The dreams are full of violent silencing. The narrator cries out “in many languages: No! No! Non! Non! Nyet! Nyet! No! Ném! Ném! Nein!” only to find out that “my father is reaching for my tongue and wants to pull it out to stop anyone here from hearing my no, despite the fact that there’s no one to hear me.” When she becomes pregnant by her father, she tries to tell her mother that it was incest but realizes that “from the beginning my own voice has been without sound, I’m screaming but no one hears me, there’s nothing to hear, my mouth is only gaping, he’s taken away my voice as well.”

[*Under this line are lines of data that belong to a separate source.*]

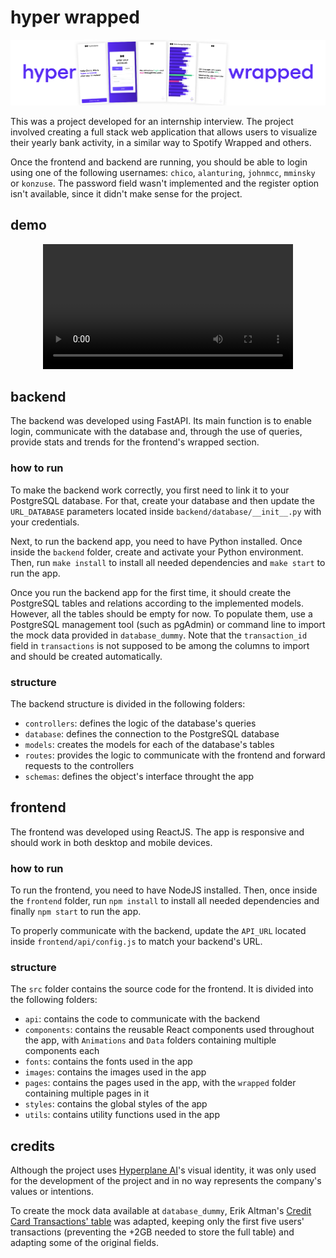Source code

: # hyper wrapped

![Hyper Wrapped Preview](./hyper-wrapped.png)

This was a project developed for an internship interview. The project involved creating a full stack web application that allows users to visualize their yearly bank activity, in a similar way to Spotify Wrapped and others. 

Once the frontend and backend are running, you should be able to login using one of the following usernames: `chico`, `alanturing`, `johnmcc`, `mminsky` or `konzuse`. The password field wasn't implemented and the register option isn't available, since it didn't make sense for the project.

## demo

<div align="center">
  <video src=https://github.com/emmanuelsdias/hyper-wrapped/assets/62708624/20663a32-5a74-45c9-ba35-8b4693d3d30e width="400" />
</div>

## backend

The backend was developed using FastAPI. Its main function is to enable login, communicate with the database and, through the use of queries, provide stats and trends for the frontend's wrapped section.

### how to run

To make the backend work correctly, you first need to link it to your PostgreSQL database. For that, create your database and then update the `URL_DATABASE` parameters located inside `backend/database/__init__.py` with your credentials.

Next, to run the backend app, you need to have Python installed. Once inside the `backend` folder, create and activate your Python environment. Then, run `make install` to install all needed dependencies and `make start` to run the app.

Once you run the backend app for the first time, it should create the PostgreSQL tables and relations according to the implemented models. However, all the tables should be empty for now. To populate them, use a PostgreSQL management tool (such as pgAdmin) or command line to import the mock data provided in `database_dummy`. Note that the `transaction_id` field in `transactions` is not supposed to be among the columns to import and should be created automatically. 


### structure

The backend structure is divided in the following folders:

- `controllers`: defines the logic of the database's queries 
- `database`: defines the connection to the PostgreSQL database
- `models`: creates the models for each of the database's tables
- `routes`: provides the logic to communicate with the frontend and forward requests to the controllers
- `schemas`: defines the object's interface throught the app

## frontend

The frontend was developed using ReactJS. The app is responsive and should work in both desktop and mobile devices.

### how to run

To run the frontend, you need to have NodeJS installed. Then, once inside the `frontend` folder, run `npm install` to install all needed dependencies and finally `npm start` to run the app. 

To properly communicate with the backend, update the `API_URL` located inside `frontend/api/config.js` to match your backend's URL.

### structure

 The `src` folder contains the source code for the frontend. It is divided into the following folders:

- `api`: contains the code to communicate with the backend
- `components`: contains the reusable React components used throughout the app, with `Animations` and `Data` folders containing multiple components each
- `fonts`: contains the fonts used in the app
- `images`: contains the images used in the app
- `pages`: contains the pages used in the app, with the `wrapped` folder containing multiple pages in it
- `styles`: contains the global styles of the app
- `utils`: contains utility functions used in the app

## credits

Although the project uses [Hyperplane AI](https://hyperplane.ai/)'s visual identity, it was only used for the development of the project and in no way represents the company's values or intentions.

To create the mock data available at `database_dummy`, Erik Altman's [Credit Card Transactions' table](https://www.kaggle.com/datasets/ealtman2019/credit-card-transactions/) was adapted, keeping only the first five users' transactions (preventing the +2GB needed to store the full table) and adapting some of the original fields.
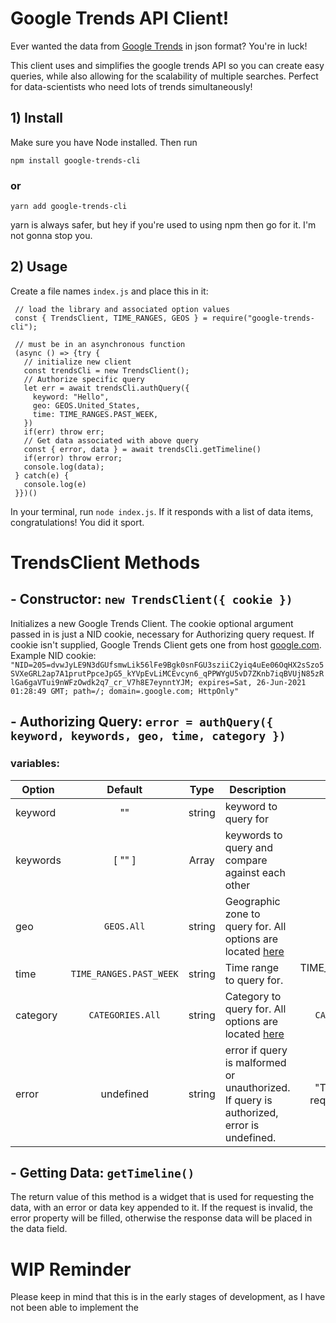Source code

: # Google Trends API Client!
Ever wanted the data from [Google Trends](https://trends.google.com/trends/explore) in json format? You're in luck! 

This client uses and simplifies the google trends API so you can create easy queries, while also allowing for the scalability of multiple searches. Perfect for data-scientists who need lots of trends simultaneously!

## 1) Install
Make sure you have Node installed. Then run

    npm install google-trends-cli
  
### or

    yarn add google-trends-cli

yarn is always safer, but hey if you're used to using npm then go for it. I'm not gonna stop you.

## 2) Usage 
Create a file names `index.js` and place this in it:

     // load the library and associated option values
     const { TrendsClient, TIME_RANGES, GEOS } = require("google-trends-cli");
     
     // must be in an asynchronous function
     (async () => {try {
       // initialize new client
       const trendsCli = new TrendsClient();
       // Authorize specific query
       let err = await trendsCli.authQuery({
         keyword: "Hello",
         geo: GEOS.United_States,
         time: TIME_RANGES.PAST_WEEK,
       })
       if(err) throw err;
       // Get data associated with above query
       const { error, data } = await trendsCli.getTimeline()
       if(error) throw error;
       console.log(data);
     } catch(e) {
       console.log(e)
     }})()

In your terminal, run `node index.js`. If it responds with a list of data items, congratulations! You did it sport.

# TrendsClient Methods

## - Constructor: `new TrendsClient({ cookie })`

Initializes a new Google Trends Client. The cookie optional argument passed in is just a NID cookie, necessary for Authorizing query request. If cookie isn't supplied, Google Trends Client gets one from host [google.com](googl.com).
Example NID cookie: `"NID=205=dvwJyLE9N3dGUfsmwLik56lFe9Bgk0snFGU3sziiC2yiq4uEe06OqHX2sSzo5SVXeGRL2ap7A1prutPpceJpG5_kYVpEvLiMCEvcyn6_qPPWYgU5vD7ZKnb7iqBVUjN85zRlGa6gaVTui9nWFzOwdk2q7_cr_V7h8E7eynntYJM; expires=Sat, 26-Jun-2021 01:28:49 GMT; path=/; domain=.google.com; HttpOnly"`


## - Authorizing Query: `error = authQuery({ keyword, keywords, geo, time, category })` 
### variables:
  | Option |Default| Type | Description | Example |
  |--------|:---:|:-------:|----------------------|:-------------:|
  | keyword | "" | string | keyword to query for | "Hello" |
  | keywords | [ "" ] | Array | keywords to query and compare against each other | [ "Hello", "Hi" ] |
  | geo  | `GEOS.All` | string | Geographic zone to query for. All options are located [here](/templating/geos.txt) | `GEOS.United_States` | 
  | time | `TIME_RANGES.PAST_WEEK` | string | Time range to query for. | TIME_RANGES.CUSTOM("11/24/20", "12/24/20") |
  | category | `CATEGORIES.All` | string | Category to query for. All options are located [here](/templating/categories.txt) | `CATEGORIES.Arts_Entertainment` |
  | error | undefined | string | error if query is malformed or unauthorized. If query is authorized, error is undefined. | "The server cannot process the request because it is malformed." |


## - Getting Data: `getTimeline()`
  The return value of this method is a widget that is used for requesting the data, with an error or data key appended to it. If the request is invalid, the error property will be filled, otherwise the response data will be placed in the data field.


# WIP Reminder
Please keep in mind that this is in the early stages of development, as I have not been able to implement the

Bachmann never spoke publicly about her father’s membership in the Nazi Party, but claimed that watching German troops march into Klagenfurt during the Anschluss in 1938 “destroyed [her] childhood.” (Given that she was the daughter of a Nazi, her childhood continued mostly undisturbed.) While there has been a great deal of speculation over the years as to the possible autobiographical origins of the nightmare father, Bachmann always insisted that the character was meant to be entirely metaphorical. This is, perhaps, the most productive way of reading him: his violence not confessional but instead an attempt to evoke a certain substratum of threat, one that evaded direct reference and silenced everyone in its wake.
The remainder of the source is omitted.